Genozip: a lossless Compressor for Sequencing Data

Genozip is a powerful tool specifically designed for the compression of life sciences data. It excels in efficiently handling and optimizing storage space for large genomic sequence data files. Genozip delivers high compression ratios and speeds, simplifying the transfer and storage of large and complex datasets. Additionally, it supports users in managing their data more quickly and economically, facilitating research and data analysis. While Genozip is a commercial product, it is available for free for academic use, ensuring accessibility for research purposes. This protocol was created based on Genozip version 13.0.16 running on a system equipped with an Intel 10th generation i9-10910 processor and 48GB of memory. The test environment includes Python version 3.8.5 and conda version 22.9.0 under macOS 12.4 environment.

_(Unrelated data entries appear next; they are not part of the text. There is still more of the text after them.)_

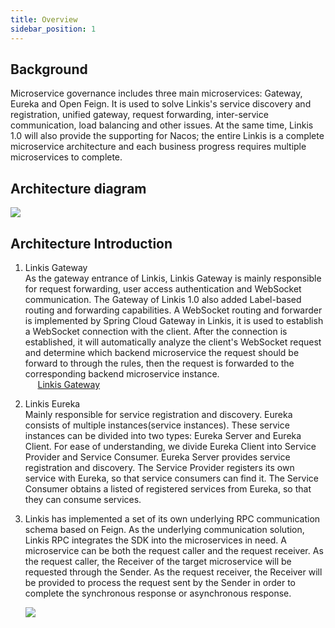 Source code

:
 ```yaml
---
title: Overview
sidebar_position: 1
---
```


## **Background**

Microservice governance includes three main microservices: Gateway, Eureka and Open Feign.
It is used to solve Linkis's service discovery and registration, unified gateway, request forwarding, inter-service communication, load balancing and other issues.
At the same time, Linkis 1.0 will also provide the supporting for Nacos; the entire Linkis is a complete microservice architecture and each business progress requires multiple microservices to complete.

## **Architecture diagram**

![](/Images/Architecture/linkis-microservice-gov-01.png)

## **Architecture Introduction**

1. Linkis Gateway  
As the gateway entrance of Linkis, Linkis Gateway is mainly responsible for request forwarding, user access authentication and WebSocket communication.
The Gateway of Linkis 1.0 also added Label-based routing and forwarding capabilities.
A WebSocket routing and forwarder is implemented by Spring Cloud Gateway in Linkis, it is used to establish a WebSocket connection with the client.
After the connection is established, it will automatically analyze the client's WebSocket request and determine which backend microservice the request should be forward to through the rules,
then the request is forwarded to the corresponding backend microservice instance.  
&nbsp;&nbsp;&nbsp;&nbsp;&nbsp;[Linkis Gateway](gateway.md)

2. Linkis Eureka  
Mainly responsible for service registration and discovery. Eureka consists of multiple instances(service instances). These service instances can be divided into two types: Eureka Server and Eureka Client.
For ease of understanding, we divide Eureka Client into Service Provider and Service Consumer. Eureka Server provides service registration and discovery.
The Service Provider registers its own service with Eureka, so that service consumers can find it.
The Service Consumer obtains a listed of registered services from Eureka, so that they can consume services.

3. Linkis has implemented a set of its own underlying RPC communication schema based on Feign. As the underlying communication solution, Linkis RPC integrates the SDK into the microservices in need.
A microservice can be both the request caller and the request receiver.
As the request caller, the Receiver of the target microservice will be requested through the Sender.
As the request receiver, the Receiver will be provided to process the request sent by the Sender in order to complete the synchronous response or asynchronous response.

   ![](/Images/Architecture/linkis-microservice-gov-03.png)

Disclaimer: I have not assume any responsibility for problems that may arise due to the copyright restrictions of Genozip, which is provided free of charge for academic use only. Users are encouraged to ensure compliance with all applicable terms and conditions. License

Compression Commands by File Type Guide

To install Genozip, use the following Conda commands to add the necessary channel and install the software:

$ conda config --add channels conda-forge
$ conda install genozip

Step-by-Step Guide by File Extension

All output is generated in the form of .genozip.

1. FASTQ Files

FASTQ files are typically provided in gzipped format, which already offers an efficient compression ratio. Since these files represent the raw sequence data commonly published on ENA (European Nucleotide Archive) or GEO (Gene Expression Omnibus), it is essential to maintain their integrity. Therefore, to ensure the preservation of the original data quality and integrity, it is advisable to continue using gzip compression for FASTQ files rather than switching to Genozip. Gzip not only provides satisfactory compression but also guarantees that the data remains in a widely recognized and compatible format for these databases.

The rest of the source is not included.